According to a new study, the average Bostonian spends 500 days commuting during his or her lifetime, making the city one of the worst in the U.S. for time stuck in transit. If thinking about your lifetime of commuting is too overwhelming, how about this statistic about daily commute times from the U.S. Census Data : “The average daily round-trip commute in Boston is 64 minutes, 29th worst among all U.S. cities.”
Governor Charlie Baker and his administration warns that our city is at a “tipping point.” Not only are our roads severely congested which impacts our economy, the likelihood that a business would want to move to the Boston regional area, and the strength of our workforce, but this congestion also has an enormous impact on our environment.
Terminology called “congestion pricing” is something that has been tossed around quite a bit since recent studies have shown just how bad Boston’s traffic situation really is. Legislators and transportation experts are examining this as a potential solution to the increasing traffic congestion in our area.
According to Transportation for Massachusetts Executive Director Chris Dempsey, “Traffic is not unique to Massachusetts, but we have largely been throwing up our hands in frustration or even adopting policies that make things worse. Other regions around the country are tackling this problem head-on by providing pricing incentives for where and when people drive.”
There are several bills before the Transportation Committee that would create this type of congestion pricing legislation in Massachusetts. The proposals range in specificity and duration: one calls for a pilot program in the Sumner, Callahan, and Ted Williams tunnels, and the other would enact full statewide implementation.

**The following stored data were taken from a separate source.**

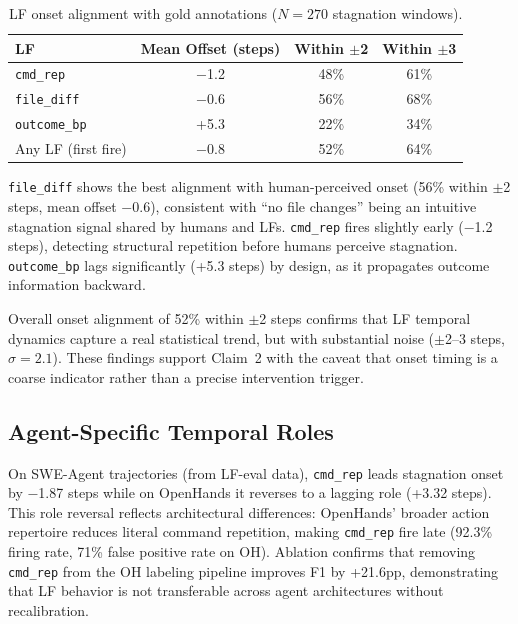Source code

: \documentclass[11pt]{article}
\begin{document}
\begin{table}[t]
\centering
\small
\caption{LF onset alignment with gold annotations ($N\!=\!270$ stagnation windows).}
\label{tab:onset}
\begin{tabular}{lccc}
\toprule
LF & Mean Offset (steps) & Within $\pm$2 & Within $\pm$3 \\
\midrule
\texttt{cmd\_rep} & $-$1.2 & 48\% & 61\% \\
\texttt{file\_diff} & $-$0.6 & 56\% & 68\% \\
\texttt{outcome\_bp} & +5.3 & 22\% & 34\% \\
Any LF (first fire) & $-$0.8 & 52\% & 64\% \\
\bottomrule
\end{tabular}
\end{table}

\texttt{file\_diff} shows the best alignment with human-perceived onset (56\% within $\pm$2 steps, mean offset $-$0.6), consistent with ``no file changes'' being an intuitive stagnation signal shared by humans and LFs. \texttt{cmd\_rep} fires slightly early ($-$1.2 steps), detecting structural repetition before humans perceive stagnation. \texttt{outcome\_bp} lags significantly (+5.3 steps) by design, as it propagates outcome information backward.

Overall onset alignment of 52\% within $\pm$2 steps confirms that LF temporal dynamics capture a real statistical trend, but with substantial noise ($\pm$2--3 steps, $\sigma\!=\!2.1$). These findings support Claim~2 with the caveat that onset timing is a coarse indicator rather than a precise intervention trigger.

\subsection{Agent-Specific Temporal Roles}

On SWE-Agent trajectories (from LF-eval data), \texttt{cmd\_rep} leads stagnation onset by $-$1.87 steps while on OpenHands it reverses to a lagging role (+3.32 steps). This role reversal reflects architectural differences: OpenHands' broader action repertoire reduces literal command repetition, making \texttt{cmd\_rep} fire late (92.3\% firing rate, 71\% false positive rate on OH). Ablation confirms that removing \texttt{cmd\_rep} from the OH labeling pipeline improves F1 by +21.6pp, demonstrating that LF behavior is not transferable across agent architectures without recalibration.

\end{document}
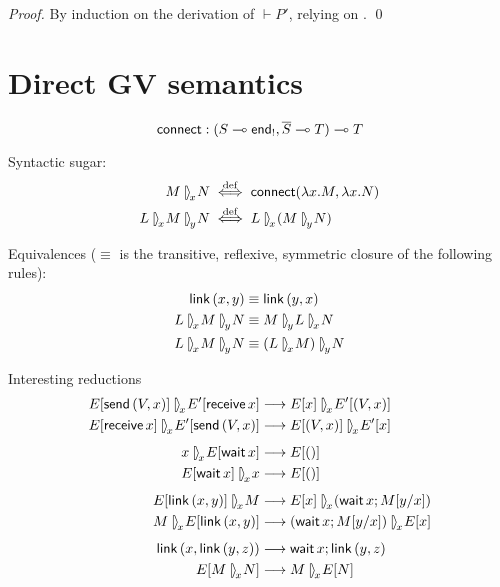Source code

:\documentclass[orivec,envcountsame]{llncs}
\begin{document}
\begin{proof}
  By induction on the derivation of $\vdash P'$, relying on .  \qed
\end{proof}

\section{Direct GV semantics}

\newcommand{\rpar}[1]{\mathbin{{[}\:\!\!\rangle}_{\!{#1}}\!}
\newcommand{\lrpar}[1]{\mathbin{\langle\hspace{-.3ex}\rangle}_{\!{#1}}\!}
\newcommand{\lpar}[1]{\mathbin{\langle\:\!\!{]}}_{{#1}}\!}

\newcommand{\con}[3]{{#1} \rpar{#2} {#3}}

\[
\mathsf{connect} : (S \multimap \mathsf{end}_!, \overline{S} \multimap T) \multimap T
\]

Syntactic sugar:
\begin{align*}
\con{M}{x}{N} &\defiff \gvconst{connect}(\lambda x.M, \lambda x.N) \\
\con{L}{x}{\con{M}{y}{N}} &\defiff \con{L}{x}{(\con{M}{y}{N})} \\
\end{align*}

Equivalences ($\equiv$ is the transitive, reflexive, symmetric closure of the following rules):
\begin{align*}
\gvconst{link}\,(x,y) &\equiv \gvconst{link}\,(y,x) \\
\con{L}{x}{\con{M}{y}{N}} &\equiv \con{M}{y}{\con{L}{x}{N}} \\
\con{L}{x}{\con{M}{y}{N}} &\equiv \con{(\con{L}{x}{M})}{y}{N} \\
\end{align*}

Interesting reductions
\begin{align*}
\con{E[\gvconst{send}\,(V,x)]}{x}{E'[\gvconst{receive}\,x]}
  &\rto \con{E[x]}{x}{E'[(V,x)]} \\
\con{E[\gvconst{receive}\,x]}{x}{E'[\gvconst{send}\,(V,x)]}
  &\rto \con{E[(V,x)]}{x}{E'[x]} \\[1ex]
\con{x}{x}{E[\gvconst{wait}\,x]}
  &\rto E[()] \\
\con{E[\gvconst{wait}\,x]}{x}{x}
  &\rto E[()] \\[1ex]
\con{E[\gvconst{link}\,(x,y)]}{x}{M}
  &\rto \con{E[x]}{x}{(\gvconst{wait}\,x; M[y/x])} \\
\con{M}{x}{E[\gvconst{link}\,(x,y)]}
  &\rto \con{(\gvconst{wait}\,x; M[y/x])}{x}{E[x]} \\[1ex]
\gvconst{link}\,(x,\gvconst{link}\,(y,z))
  &\rto \gvconst{wait}\,x; \gvconst{link}\,(y,z) \\
E[\con{M}{x}{N}]
  &\rto \con{M}{x}{E[N]} \\
\end{align*}
\end{document}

Both proposals would require roadway tolls to decrease at least 25% during off-peak times, and the larger-scale version would impose a premium cost of at least 25% during peak travel. The bills do not define peak and off-peak periods, and peak traffic periods have been lengthening.
The ultimate goal of this legislation would be to reduce peak traffic congestion and encourage more carpooling, bus service, and/or train service. “The rule of thumb here is if we can get 5% of cars off the road … at rush hour, we can have a 20 percent reduction in traffic,” Dempsey said.
Critics of Congestion Pricing
It sounds so simple. What could be wrong with this plan to institute lower pricing during off peak times and higher pricing during peak times as an incentive to reduce traffic? Critics respond that the legislation would punish drivers who have no flexibility in their work schedule or in taking children to school.
Not only would this legislation impact drivers with inflexible schedules but also those of low-income, who may not be able to afford, for example, long distance bus service. Some also suggest the congestion pricing scheme would benefit the eastern part of the state at the expense of Western Massachusetts.